::: DATASET EXTRACT :::
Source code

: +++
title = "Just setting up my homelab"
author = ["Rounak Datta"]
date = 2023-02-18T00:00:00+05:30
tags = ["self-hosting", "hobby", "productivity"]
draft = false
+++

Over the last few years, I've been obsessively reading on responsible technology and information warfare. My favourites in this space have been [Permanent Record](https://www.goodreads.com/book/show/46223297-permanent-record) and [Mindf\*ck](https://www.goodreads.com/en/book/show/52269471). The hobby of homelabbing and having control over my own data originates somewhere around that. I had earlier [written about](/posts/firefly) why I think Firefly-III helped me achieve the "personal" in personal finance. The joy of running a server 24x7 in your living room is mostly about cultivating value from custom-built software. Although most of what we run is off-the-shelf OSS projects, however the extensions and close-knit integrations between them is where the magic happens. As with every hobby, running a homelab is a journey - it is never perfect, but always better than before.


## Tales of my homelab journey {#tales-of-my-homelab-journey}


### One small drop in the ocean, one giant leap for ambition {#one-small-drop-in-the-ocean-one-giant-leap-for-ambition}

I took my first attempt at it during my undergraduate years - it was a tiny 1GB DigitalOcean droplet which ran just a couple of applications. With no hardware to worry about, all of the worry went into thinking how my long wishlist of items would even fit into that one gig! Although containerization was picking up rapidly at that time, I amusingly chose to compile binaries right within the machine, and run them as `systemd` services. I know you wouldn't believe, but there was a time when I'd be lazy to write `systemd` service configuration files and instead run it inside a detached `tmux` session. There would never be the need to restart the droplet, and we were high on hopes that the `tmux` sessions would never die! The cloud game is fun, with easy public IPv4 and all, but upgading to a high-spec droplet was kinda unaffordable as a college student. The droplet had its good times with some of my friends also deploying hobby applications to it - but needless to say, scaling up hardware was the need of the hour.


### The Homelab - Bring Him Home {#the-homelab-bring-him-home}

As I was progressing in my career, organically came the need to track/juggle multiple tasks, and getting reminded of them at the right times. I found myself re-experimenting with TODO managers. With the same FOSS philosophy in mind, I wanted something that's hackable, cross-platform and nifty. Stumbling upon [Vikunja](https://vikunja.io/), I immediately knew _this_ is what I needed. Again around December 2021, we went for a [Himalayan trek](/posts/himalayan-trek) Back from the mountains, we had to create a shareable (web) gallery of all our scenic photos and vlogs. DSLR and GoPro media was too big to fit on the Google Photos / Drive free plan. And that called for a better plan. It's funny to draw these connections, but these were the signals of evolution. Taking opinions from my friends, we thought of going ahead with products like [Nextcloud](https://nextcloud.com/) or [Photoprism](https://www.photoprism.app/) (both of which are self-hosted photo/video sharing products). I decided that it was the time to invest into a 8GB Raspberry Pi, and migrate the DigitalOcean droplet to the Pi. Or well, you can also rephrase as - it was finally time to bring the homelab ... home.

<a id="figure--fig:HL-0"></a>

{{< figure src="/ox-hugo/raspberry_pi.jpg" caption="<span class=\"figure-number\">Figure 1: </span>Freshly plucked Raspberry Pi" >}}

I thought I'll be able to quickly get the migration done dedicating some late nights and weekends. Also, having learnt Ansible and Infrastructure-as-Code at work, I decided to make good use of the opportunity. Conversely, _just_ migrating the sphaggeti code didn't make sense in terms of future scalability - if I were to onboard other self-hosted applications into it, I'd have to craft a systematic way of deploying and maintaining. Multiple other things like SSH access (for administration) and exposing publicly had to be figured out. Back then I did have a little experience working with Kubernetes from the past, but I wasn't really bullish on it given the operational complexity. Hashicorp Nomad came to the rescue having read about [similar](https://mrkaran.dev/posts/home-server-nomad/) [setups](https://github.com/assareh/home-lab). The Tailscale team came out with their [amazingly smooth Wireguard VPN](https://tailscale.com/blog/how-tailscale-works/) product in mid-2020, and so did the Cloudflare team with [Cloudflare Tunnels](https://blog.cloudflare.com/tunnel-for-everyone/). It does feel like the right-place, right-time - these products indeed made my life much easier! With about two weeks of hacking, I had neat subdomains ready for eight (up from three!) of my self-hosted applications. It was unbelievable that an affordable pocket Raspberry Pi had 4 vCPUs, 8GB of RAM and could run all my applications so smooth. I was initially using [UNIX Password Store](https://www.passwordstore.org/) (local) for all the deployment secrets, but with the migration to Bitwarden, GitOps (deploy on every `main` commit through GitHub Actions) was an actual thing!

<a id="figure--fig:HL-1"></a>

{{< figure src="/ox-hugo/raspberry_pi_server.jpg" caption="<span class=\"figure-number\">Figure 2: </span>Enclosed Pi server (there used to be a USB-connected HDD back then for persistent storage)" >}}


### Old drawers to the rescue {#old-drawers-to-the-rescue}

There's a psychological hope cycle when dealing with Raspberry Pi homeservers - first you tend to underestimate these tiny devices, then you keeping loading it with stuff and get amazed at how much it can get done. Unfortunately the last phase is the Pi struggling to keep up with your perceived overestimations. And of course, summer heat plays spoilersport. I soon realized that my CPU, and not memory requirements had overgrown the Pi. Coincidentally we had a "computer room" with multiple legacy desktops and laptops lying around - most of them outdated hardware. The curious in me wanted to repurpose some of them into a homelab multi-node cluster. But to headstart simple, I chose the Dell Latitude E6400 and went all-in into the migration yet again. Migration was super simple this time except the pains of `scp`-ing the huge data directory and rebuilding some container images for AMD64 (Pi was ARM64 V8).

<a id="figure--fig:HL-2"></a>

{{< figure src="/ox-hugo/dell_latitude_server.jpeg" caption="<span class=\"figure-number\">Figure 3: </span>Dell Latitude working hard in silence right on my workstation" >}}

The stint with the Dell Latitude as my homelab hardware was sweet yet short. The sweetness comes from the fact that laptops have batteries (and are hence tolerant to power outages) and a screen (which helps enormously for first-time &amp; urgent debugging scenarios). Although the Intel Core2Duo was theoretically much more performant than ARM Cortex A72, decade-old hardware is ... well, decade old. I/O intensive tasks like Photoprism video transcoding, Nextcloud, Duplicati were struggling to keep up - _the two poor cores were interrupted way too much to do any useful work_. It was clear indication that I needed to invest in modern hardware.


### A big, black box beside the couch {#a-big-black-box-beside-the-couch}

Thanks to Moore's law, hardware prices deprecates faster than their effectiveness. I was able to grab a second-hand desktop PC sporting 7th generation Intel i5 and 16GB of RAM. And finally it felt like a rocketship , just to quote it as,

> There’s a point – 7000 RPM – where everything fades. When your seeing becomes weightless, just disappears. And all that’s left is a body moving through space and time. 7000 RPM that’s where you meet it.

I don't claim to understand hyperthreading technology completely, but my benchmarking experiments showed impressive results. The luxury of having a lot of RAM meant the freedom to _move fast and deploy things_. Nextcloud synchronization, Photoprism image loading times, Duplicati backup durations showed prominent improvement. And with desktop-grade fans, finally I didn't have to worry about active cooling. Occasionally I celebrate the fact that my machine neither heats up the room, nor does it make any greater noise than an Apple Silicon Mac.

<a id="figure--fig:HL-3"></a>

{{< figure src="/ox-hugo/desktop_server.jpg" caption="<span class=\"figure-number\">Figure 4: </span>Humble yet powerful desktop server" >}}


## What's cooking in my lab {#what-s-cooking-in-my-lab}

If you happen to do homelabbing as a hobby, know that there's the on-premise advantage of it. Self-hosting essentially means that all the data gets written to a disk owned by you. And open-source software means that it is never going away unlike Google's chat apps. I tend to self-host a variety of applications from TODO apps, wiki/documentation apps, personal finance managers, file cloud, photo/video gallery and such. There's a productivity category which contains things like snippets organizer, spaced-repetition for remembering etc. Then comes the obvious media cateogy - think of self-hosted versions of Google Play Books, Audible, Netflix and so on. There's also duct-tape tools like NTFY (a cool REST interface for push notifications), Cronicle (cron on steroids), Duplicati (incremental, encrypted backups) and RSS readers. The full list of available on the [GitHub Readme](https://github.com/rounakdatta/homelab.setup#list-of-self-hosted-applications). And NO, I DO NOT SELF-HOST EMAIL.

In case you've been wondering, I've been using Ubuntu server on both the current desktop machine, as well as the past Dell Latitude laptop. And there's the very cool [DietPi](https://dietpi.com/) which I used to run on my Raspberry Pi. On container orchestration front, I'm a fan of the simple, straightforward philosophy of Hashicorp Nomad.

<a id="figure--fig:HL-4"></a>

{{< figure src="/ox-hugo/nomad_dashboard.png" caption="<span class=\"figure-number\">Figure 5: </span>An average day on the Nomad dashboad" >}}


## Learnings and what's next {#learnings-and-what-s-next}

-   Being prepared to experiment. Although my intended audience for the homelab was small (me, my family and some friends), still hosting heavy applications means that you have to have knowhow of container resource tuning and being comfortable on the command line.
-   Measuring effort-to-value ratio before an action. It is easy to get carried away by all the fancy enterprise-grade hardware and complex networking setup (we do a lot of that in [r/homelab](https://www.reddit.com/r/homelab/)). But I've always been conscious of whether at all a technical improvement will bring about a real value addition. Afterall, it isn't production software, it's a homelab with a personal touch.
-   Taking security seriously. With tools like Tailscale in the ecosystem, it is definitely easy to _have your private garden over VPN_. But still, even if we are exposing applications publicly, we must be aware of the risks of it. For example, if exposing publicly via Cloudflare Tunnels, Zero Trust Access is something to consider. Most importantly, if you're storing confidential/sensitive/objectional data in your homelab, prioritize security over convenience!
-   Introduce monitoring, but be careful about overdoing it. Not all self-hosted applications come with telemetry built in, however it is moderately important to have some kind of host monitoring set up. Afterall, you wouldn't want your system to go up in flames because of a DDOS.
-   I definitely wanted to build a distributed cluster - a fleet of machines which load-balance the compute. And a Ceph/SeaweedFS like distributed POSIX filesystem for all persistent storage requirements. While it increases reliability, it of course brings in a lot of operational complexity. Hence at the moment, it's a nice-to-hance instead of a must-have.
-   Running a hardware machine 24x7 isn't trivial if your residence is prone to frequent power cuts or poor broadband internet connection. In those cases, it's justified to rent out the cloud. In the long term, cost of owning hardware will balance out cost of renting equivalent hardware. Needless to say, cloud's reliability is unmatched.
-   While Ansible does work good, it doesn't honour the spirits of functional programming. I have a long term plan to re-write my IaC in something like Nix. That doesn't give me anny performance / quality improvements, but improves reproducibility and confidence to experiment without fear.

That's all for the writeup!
:::
◆ WHAT IS BEING ASKED
Scan the preceding records for lines with the word "small". Say how many there are and nothing else.

◆ SOLUTION FOR THIS TASK
2